# Search error



## Pit (Jun 11, 2011)

Got the following error trying to search the bbs. I tried from two different PCs and same error.

Fatal error: Allowed memory size of 26214400 bytes exhausted (tried to allocate 35 bytes) in /home/tugbbsc/public_html/forums/search.php on line 1011

Edit: found the help page concerning this error.

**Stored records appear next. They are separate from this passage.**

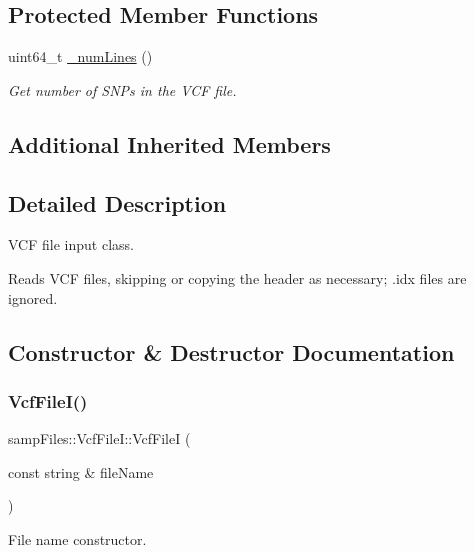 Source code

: \subsection*{Protected Member Functions}
\begin{DoxyCompactItemize}
\item 
uint64\+\_\+t \hyperlink{classsamp_files_1_1_vcf_file_i_a02f2494cc78e8d83733a2bb0c9a84602}{\+\_\+num\+Lines} ()
\begin{DoxyCompactList}\small\item\em Get number of S\+N\+Ps in the V\+CF file. \end{DoxyCompactList}\end{DoxyCompactItemize}
\subsection*{Additional Inherited Members}


\subsection{Detailed Description}
V\+CF file input class. 

Reads V\+CF files, skipping or copying the header as necessary; .idx files are ignored. 

\subsection{Constructor \& Destructor Documentation}
\mbox{\label{classsamp_files_1_1_vcf_file_i_a7d293b4303a5b293f8a3c27e4cc12f48}} 
\subsubsection{\texorpdfstring{Vcf\+File\+I()}{VcfFileI()}}
{\footnotesize\ttfamily samp\+Files\+::\+Vcf\+File\+I\+::\+Vcf\+FileI (\begin{DoxyParamCaption}\item[{const string \&}]{file\+Name }\end{DoxyParamCaption})\hspace{0.3cm}{\ttfamily [inline]}}



File name constructor. 


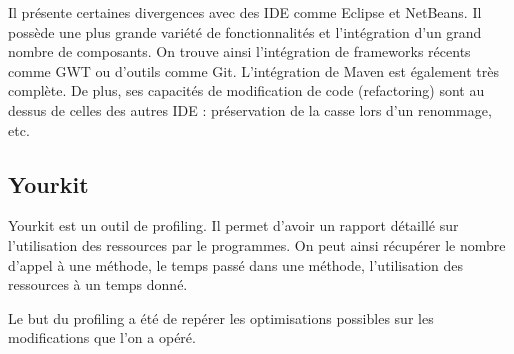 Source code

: Il présente certaines divergences avec des IDE comme Eclipse et NetBeans.
Il possède une plus grande variété de fonctionnalités et l'intégration d'un grand nombre de composants.
On trouve ainsi l'intégration de frameworks récents comme GWT ou d'outils comme Git.
L'intégration de Maven est également très complète.
De plus, ses capacités de modification de code (refactoring) sont au dessus de celles des autres IDE : préservation de la casse lors d'un renommage, etc.
\subsection{Yourkit}
Yourkit est un outil de profiling. Il permet d'avoir un rapport détaillé sur l'utilisation des ressources par le programmes. On peut ainsi récupérer le nombre d'appel à une méthode, le temps passé dans une méthode, l'utilisation des ressources à un temps donné.

Le but du profiling a été de repérer les optimisations possibles sur les modifications que l'on a opéré.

Search phrase was "Wyndham points" in case that helps.


----------



## DeniseM (Jun 11, 2011)

The VBulletin search function doesn't work well - the best was to search TUG is to plug this into your google search box:

*"topic"site:tugbbs.com*


----------



## TUGBrian (Jun 12, 2011)

and this link is significantly easier and faster

http://search.tug2.net


----------



## taffy19 (Jul 24, 2011)

I noticed that other people have had the same problem too with this error message here:_*"Fatal error*: Allowed memory size of 26214400 bytes exhausted (tried to allocate 35 bytes) in */home/tugbbsc/public_html/forums/search.php* on line *1011"*_​I tried to go to Google but don't know how to search there by user name, key words as well as by a Forum thread.  Can that be done?

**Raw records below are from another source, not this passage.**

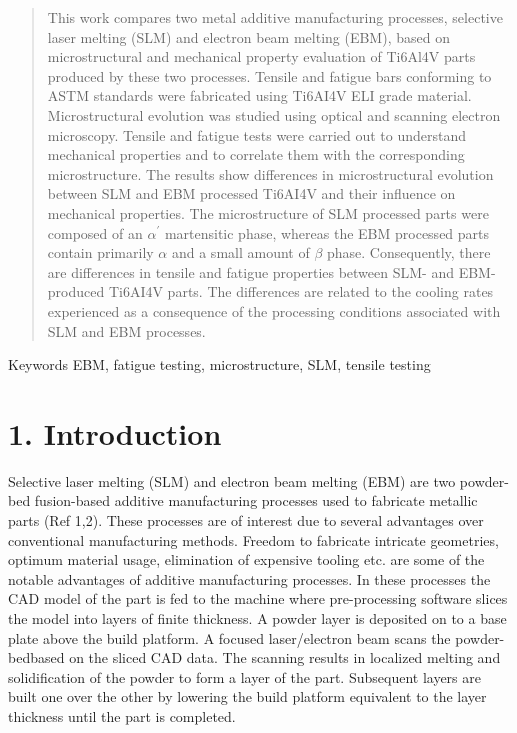 \documentclass[10pt]{article}
\begin{document}
\begin{abstract}
This work compares two metal additive manufacturing processes, selective laser melting (SLM) and electron beam melting (EBM), based on microstructural and mechanical property evaluation of Ti6Al4V parts produced by these two processes. Tensile and fatigue bars conforming to ASTM standards were fabricated using Ti6AI4V ELI grade material. Microstructural evolution was studied using optical and scanning electron microscopy. Tensile and fatigue tests were carried out to understand mechanical properties and to correlate them with the corresponding microstructure. The results show differences in microstructural evolution between SLM and EBM processed Ti6AI4V and their influence on mechanical properties. The microstructure of SLM processed parts were composed of an $\alpha^{\prime}$ martensitic phase, whereas the EBM processed parts contain primarily $\alpha$ and a small amount of $\beta$ phase. Consequently, there are differences in tensile and fatigue properties between SLM- and EBM-produced Ti6AI4V parts. The differences are related to the cooling rates experienced as a consequence of the processing conditions associated with SLM and EBM processes.
\end{abstract}

Keywords EBM, fatigue testing, microstructure, SLM, tensile testing

\section*{1. Introduction}
Selective laser melting (SLM) and electron beam melting (EBM) are two powder-bed fusion-based additive manufacturing processes used to fabricate metallic parts (Ref 1,2). These processes are of interest due to several advantages over conventional manufacturing methods. Freedom to fabricate intricate geometries, optimum material usage, elimination of expensive tooling etc. are some of the notable advantages of additive manufacturing processes. In these processes the CAD model of the part is fed to the machine where pre-processing software slices the model into layers of finite thickness. A powder layer is deposited on to a base plate above the build platform. A focused laser/electron beam scans the powder-bedbased on the sliced CAD data. The scanning results in localized melting and solidification of the powder to form a layer of the part. Subsequent layers are built one over the other by lowering the build platform equivalent to the layer thickness until the part is completed.
\end{document}
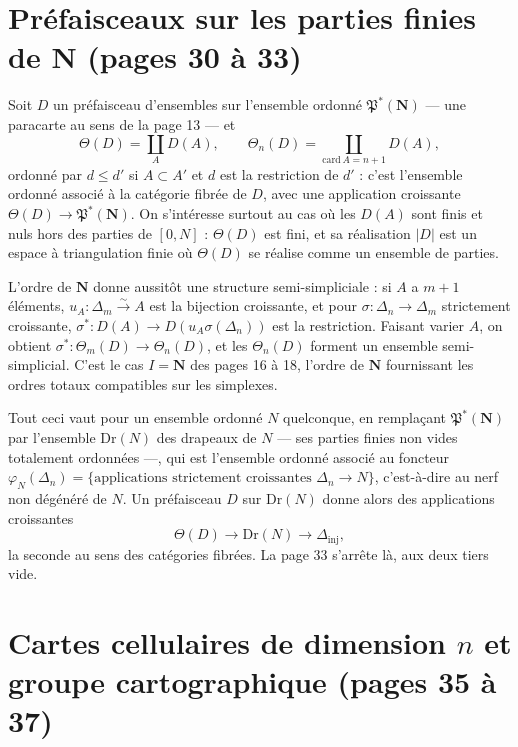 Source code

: \documentclass[11pt,a4paper]{article}
\begin{document}
\section*{Préfaisceaux sur les parties finies de $\mathbf{N}$ (pages 30 à 33)}

Soit $D$ un préfaisceau d'ensembles sur l'ensemble ordonné
$\mathfrak{P}^*(\mathbf{N})$ --- une paracarte au sens de la page 13 --- et
\[
  \Theta(D) = \coprod_{A} D(A), \qquad \Theta_n(D) =
  \coprod_{\mathrm{card}\, A = n+1} D(A) ,
\]
ordonné par $d \leqslant d'$ si $A \subset A'$ et $d$ est la restriction de
$d'$ : c'est l'ensemble ordonné associé à la catégorie fibrée de $D$, avec une
application croissante $\Theta(D) \to \mathfrak{P}^*(\mathbf{N})$. On
s'intéresse surtout au cas où les $D(A)$ sont finis et nuls hors des parties
de $[0, N]$ : $\Theta(D)$ est fini, et sa réalisation $|D|$ est un espace à
triangulation finie où $\Theta(D)$ se réalise comme un ensemble de parties.

L'ordre de $\mathbf{N}$ donne aussitôt une structure semi-simpliciale : si
$A$ a $m+1$ éléments, $u_A : \Delta_m \xrightarrow{\sim} A$ est la bijection
croissante, et pour $\sigma : \Delta_n \to \Delta_m$ strictement croissante,
$\sigma^* : D(A) \to D(u_A\sigma(\Delta_n))$ est la restriction. Faisant
varier $A$, on obtient $\sigma^* : \Theta_m(D) \to \Theta_n(D)$, et les
$\Theta_n(D)$ forment un ensemble semi-simplicial. C'est le cas $I =
\mathbf{N}$ des pages 16 à 18, l'ordre de $\mathbf{N}$ fournissant les ordres
totaux compatibles sur les simplexes.

Tout ceci vaut pour un ensemble ordonné $N$ quelconque, en remplaçant
$\mathfrak{P}^*(\mathbf{N})$ par l'ensemble $\mathrm{Dr}(N)$ des drapeaux de
$N$ --- ses parties finies non vides totalement ordonnées ---, qui est
l'ensemble ordonné associé au foncteur $\varphi_N(\Delta_n) =
\{\text{applications strictement croissantes } \Delta_n \to N\}$, c'est-à-dire
au nerf non dégénéré de $N$. Un préfaisceau $D$ sur $\mathrm{Dr}(N)$ donne
alors des applications croissantes
\[
  \Theta(D) \longrightarrow \mathrm{Dr}(N) \longrightarrow \Delta_{\mathrm{inj}} ,
\]
la seconde au sens des catégories fibrées. La page 33 s'arrête là, aux deux
tiers vide.

\section*{Cartes cellulaires de dimension $n$ et groupe cartographique (pages 35 à 37)}
\end{document}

I logged out and in again and cleaned the cache but it didn't make any difference.  This is from a PC with Ultimate Vista.


----------



## TUGBrian (Jul 24, 2011)

did you try the link I posted?

its as simple as it gets for searching all of TUG, and never generates an error.


----------



## taffy19 (Jul 25, 2011)

Yes, I tried but it tells me that the person is offline so that doesn't help me much finding what I was looking for.  I tried to search on my Mac but had the same problem.

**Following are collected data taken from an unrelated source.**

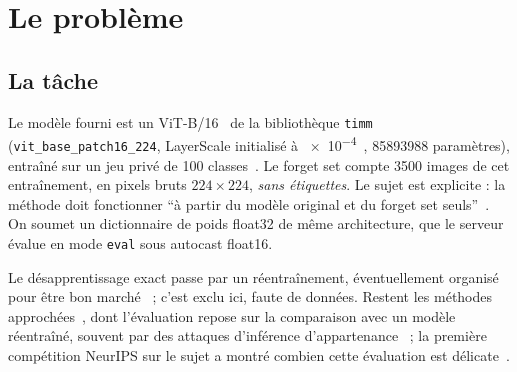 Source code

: \documentclass[11pt,a4paper]{article}
\newcommand{\code}[1]{\texttt{#1}}
\begin{document}
\section{Le problème}\label{sec:probleme}

\subsection{La tâche}
Le modèle fourni est un ViT-B/16~\cite{dosovitskiy2021} de la bibliothèque
\code{timm}~\cite{wightman2019timm} (\code{vit\_base\_patch16\_224}, LayerScale initialisé à
\num{e-4}~\cite{touvron2021cait}, \num{85893988} paramètres), entraîné sur un jeu privé de 100
classes~\cite{sujet2026,sprintml2026}. Le forget set compte \num{3500} images de cet entraînement,
en pixels bruts $224\times224$, \emph{sans étiquettes}. Le sujet est explicite : la méthode doit
fonctionner \enquote{à partir du modèle original et du forget set seuls}~\cite{sujet2026}. On
soumet un dictionnaire de poids float32 de même architecture, que le serveur évalue en mode
\code{eval} sous autocast float16.

Le désapprentissage exact passe par un réentraînement, éventuellement organisé pour être bon
marché~\cite{bourtoule2021} ; c'est exclu ici, faute de données. Restent les méthodes
approchées~\cite{golatkar2020,kurmanji2023,chundawat2023,fan2024salun,zhang2024npo}, dont
l'évaluation repose sur la comparaison avec un modèle réentraîné, souvent par des attaques
d'inférence d'appartenance~\cite{shokri2017,carlini2022} ; la première compétition NeurIPS sur
le sujet a montré combien cette évaluation est délicate~\cite{triantafillou2024}.
\end{document}
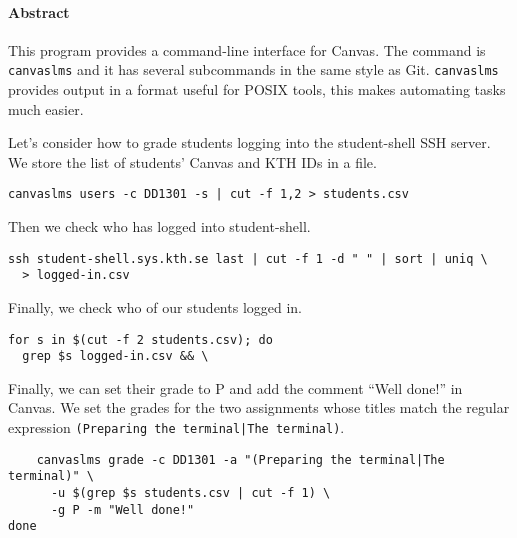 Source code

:\paragraph{Abstract}


This program provides a command-line interface for Canvas.
The command is \texttt{canvaslms} and it has several subcommands in the same 
style as Git.
\texttt{canvaslms} provides output in a format useful for POSIX tools, this 
makes automating tasks much easier.

Let's consider how to grade students logging into the student-shell SSH server.
We store the list of students' Canvas and KTH IDs in a file.
\begin{verbatim}
canvaslms users -c DD1301 -s | cut -f 1,2 > students.csv
\end{verbatim}
Then we check who has logged into student-shell.
\begin{verbatim}
ssh student-shell.sys.kth.se last | cut -f 1 -d " " | sort | uniq \
  > logged-in.csv
\end{verbatim}
Finally, we check who of our students logged in.
\begin{verbatim}
for s in $(cut -f 2 students.csv); do
  grep $s logged-in.csv && \
\end{verbatim}
Finally, we can set their grade to P and add the comment \enquote{Well done!} 
in Canvas.
We set the grades for the two assignments whose titles match the regular 
expression \texttt{(Preparing the terminal|The terminal)}.
\begin{verbatim}
    canvaslms grade -c DD1301 -a "(Preparing the terminal|The terminal)" \
      -u $(grep $s students.csv | cut -f 1) \
      -g P -m "Well done!"
done
\end{verbatim}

How can we search now if we want to do it by user name, by key words and by thread?  I gave up so didn't find what I was looking for but I knew that this person had posted it before so may contact him privately as he may remember his post.

Will "searching" be fixed when you upgrade to the new version?


----------



## TUGBrian (Jul 25, 2011)

I certainly hope so!


----------